7.3.4 Total integration

The retrieval performance of the comprehensive system that integrates all our contributions is shown in Fig. 17. Both individual integrations of the mass-zoom extension and the log-based similarity metric improve the retrieval performance of the HEAT system. Furthermore, they complement each other and their combination significantly improves the overall retrieval performance.

The retrieval performance of the overall system is further analyzed in Fig. 18. Here the performance is evaluated for three different trace sizes. We can see how the retrieval performance depends on the trace size. The bigger the trace, the better the performance, but the difference between 1,000 vs. 1,500 is smaller than the difference between 500 vs. 1,000.

Fig. 18
figure 18

Retrieval performance of the comprehensive system for three different trace sizes. The average performances for the small collection are shown in (a): We can see how the performance depends on the trace size. The bigger the trace, the better the performance, but the difference between 1,000 vs. 1,500 is smaller than the difference between 500 vs. 1,000. The average performances for the large collection are shown in (b): The performances remain consistent

Overall, about 50 % of the sessions are successfully terminated in less than 5 iterations, and 80 % in less than 15 iterations. The system performance remains very reasonable when thinking of the theoretical bounds. In the ideal case, if the collection would be arranged as a tree with 8 branches at each node, the perfectly-structured search will need \(\log _{8}{\|{\Omega }\|}\approx 7\) iterations at maximum. In the worst case, if the collection would be totally unstructured, the uniformly-random search will need ∥Ω∥/(∥D∥⋅(L+1))≈13 iterations in average. Here, ∥Ω∥≈1,000,000, ∥D∥=8, L≈1 % of ∥Ω∥ are the sizes of the image collection, the display set, and the semantic category.

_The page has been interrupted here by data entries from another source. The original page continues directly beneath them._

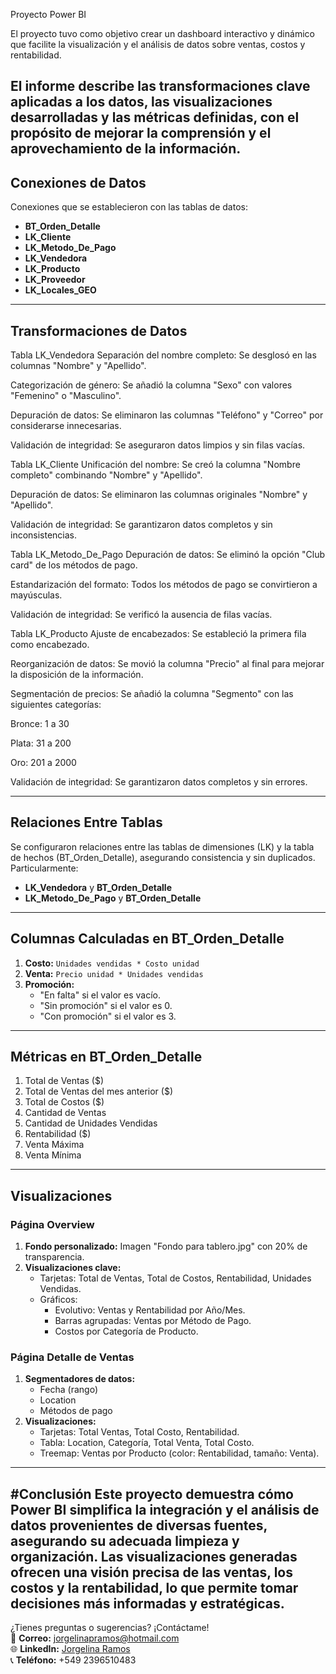 Proyecto Power BI

El proyecto tuvo como objetivo crear un dashboard interactivo y dinámico que facilite la visualización y el análisis de datos sobre ventas, costos y rentabilidad.

El informe describe las transformaciones clave aplicadas a los datos, las visualizaciones desarrolladas y las métricas definidas, con el propósito de mejorar la comprensión y el aprovechamiento de la información.
---

## Conexiones de Datos

Conexiones que se establecieron con las tablas de datos: 

- **BT_Orden_Detalle**
- **LK_Cliente**
- **LK_Metodo_De_Pago**
- **LK_Vendedora**
- **LK_Producto**
- **LK_Proveedor**
- **LK_Locales_GEO**

---

 ## Transformaciones de Datos
Tabla LK_Vendedora
Separación del nombre completo: Se desglosó en las columnas "Nombre" y "Apellido".

Categorización de género: Se añadió la columna "Sexo" con valores "Femenino" o "Masculino".

Depuración de datos: Se eliminaron las columnas "Teléfono" y "Correo" por considerarse innecesarias.

Validación de integridad: Se aseguraron datos limpios y sin filas vacías.

Tabla LK_Cliente
Unificación del nombre: Se creó la columna "Nombre completo" combinando "Nombre" y "Apellido".

Depuración de datos: Se eliminaron las columnas originales "Nombre" y "Apellido".

Validación de integridad: Se garantizaron datos completos y sin inconsistencias.

Tabla LK_Metodo_De_Pago
Depuración de datos: Se eliminó la opción "Club card" de los métodos de pago.

Estandarización del formato: Todos los métodos de pago se convirtieron a mayúsculas.

Validación de integridad: Se verificó la ausencia de filas vacías.

Tabla LK_Producto
Ajuste de encabezados: Se estableció la primera fila como encabezado.

Reorganización de datos: Se movió la columna "Precio" al final para mejorar la disposición de la información.

Segmentación de precios: Se añadió la columna "Segmento" con las siguientes categorías:

Bronce: 1 a 30

Plata: 31 a 200

Oro: 201 a 2000 

Validación de integridad: Se garantizaron datos completos y sin errores.

---

## Relaciones Entre Tablas

Se configuraron relaciones entre las tablas de dimensiones (LK) y la tabla de hechos (BT_Orden_Detalle), asegurando consistencia y sin duplicados. Particularmente:

- **LK_Vendedora** y **BT_Orden_Detalle**
- **LK_Metodo_De_Pago** y **BT_Orden_Detalle**

---

## Columnas Calculadas en BT_Orden_Detalle

1. **Costo:** `Unidades vendidas * Costo unidad`
2. **Venta:** `Precio unidad * Unidades vendidas`
3. **Promoción:**
   - "En falta" si el valor es vacío.
   - "Sin promoción" si el valor es 0.
   - "Con promoción" si el valor es 3.

---

## Métricas en BT_Orden_Detalle

1. Total de Ventas ($)  
2. Total de Ventas del mes anterior ($)  
3. Total de Costos ($)  
4. Cantidad de Ventas  
5. Cantidad de Unidades Vendidas  
6. Rentabilidad ($)  
7. Venta Máxima  
8. Venta Mínima  

---

## Visualizaciones

### Página Overview

1. **Fondo personalizado:** Imagen "Fondo para tablero.jpg" con 20% de transparencia.  
2. **Visualizaciones clave:**
   - Tarjetas: Total de Ventas, Total de Costos, Rentabilidad, Unidades Vendidas.
   - Gráficos:
     - Evolutivo: Ventas y Rentabilidad por Año/Mes.
     - Barras agrupadas: Ventas por Método de Pago.
     - Costos por Categoría de Producto.

### Página Detalle de Ventas

1. **Segmentadores de datos:**
   - Fecha (rango)
   - Location
   - Métodos de pago
2. **Visualizaciones:**
   - Tarjetas: Total Ventas, Total Costo, Rentabilidad.
   - Tabla: Location, Categoría, Total Venta, Total Costo.
   - Treemap: Ventas por Producto (color: Rentabilidad, tamaño: Venta).

---

#Conclusión
Este proyecto demuestra cómo Power BI simplifica la integración y el análisis de datos provenientes de diversas fuentes, asegurando su adecuada limpieza y organización. Las visualizaciones generadas ofrecen una visión precisa de las ventas, los costos y la rentabilidad, lo que permite tomar decisiones más informadas y estratégicas.
---

¿Tienes preguntas o sugerencias? ¡Contáctame!  
📧 **Correo:** jorgelinapramos@hotmail.com  
🌐 **LinkedIn:** [Jorgelina Ramos](https://www.linkedin.com/in/jorgelina-p-l-ramos-83564422b/)  
📞 **Teléfono:** +549 2396510483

Figure 19 gives an insight on the computational effort of the comprehensive system, by showing the system response timing in seconds as the users experienced it.

Fig. 19
figure 19

Timing of the comprehensive system responses (in seconds) as the users experienced them during the evaluations. Here we compare the computational cost (mean and standard deviation) for three different trace sizes. The timings for the small collection are shown in (a): The computational effort of the comprehensive system depends on the trace size, and has roughly \(\mathcal {O}(\|\mathcal {T}\|\cdot \log {\|\mathcal {T}\|})\) complexity. In the first iterations, the computation is higher due to the intensive collapse/expansion operations. In the later iterations, the trace is relatively more stable, and the computation increases slowly with the number of iterations due to the calculation from scratch of the probabilities of relevance. The timings for the large collection are shown in (b): The timings remain comparable with the ones for the small collection. The computational effort is decoupled from the collection size and it depends mainly on the trace size

8 Conclusion

We have presented a query-free retrieval approach that relies on iterative relevance feedback. Our contributions extend and reshape the retrieval mechanism in three complementary aspects, namely the large-scale HEAT framework, the mass-zoom extension and the log-based image similarity metric.

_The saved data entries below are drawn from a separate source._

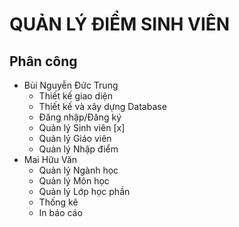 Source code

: # QUẢN LÝ ĐIỂM SINH VIÊN
## Phân công
- Bùi Nguyễn Đức Trung
  - Thiết kế giao diện
  - Thiết kế và xây dựng Database
  - Đăng nhập/Đăng ký
  - Quản lý Sinh viên [x]
  - Quản lý Giáo viên
  - Quản lý Nhập điểm
- Mai Hữu Văn
  - Quản lý Ngành học
  - Quản lý Môn học
  - Quản lý Lớp học phần
  - Thống kê
  - In báo cáo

We systematically evaluated different combinations of our contributions in the same manner as each individual contribution, and we got evidence that the contributions complement each other. We also evaluated the comprehensive retrieval system, and showed that the overall integration of our contributions is consistently beneficial.

We foresee that our contributions, along with our free software web-appli-cation, will motivate further investigations and facilitate further experiments. We hope that our research brings the iterative relevance feedback mechanism one step closer to commercial applications.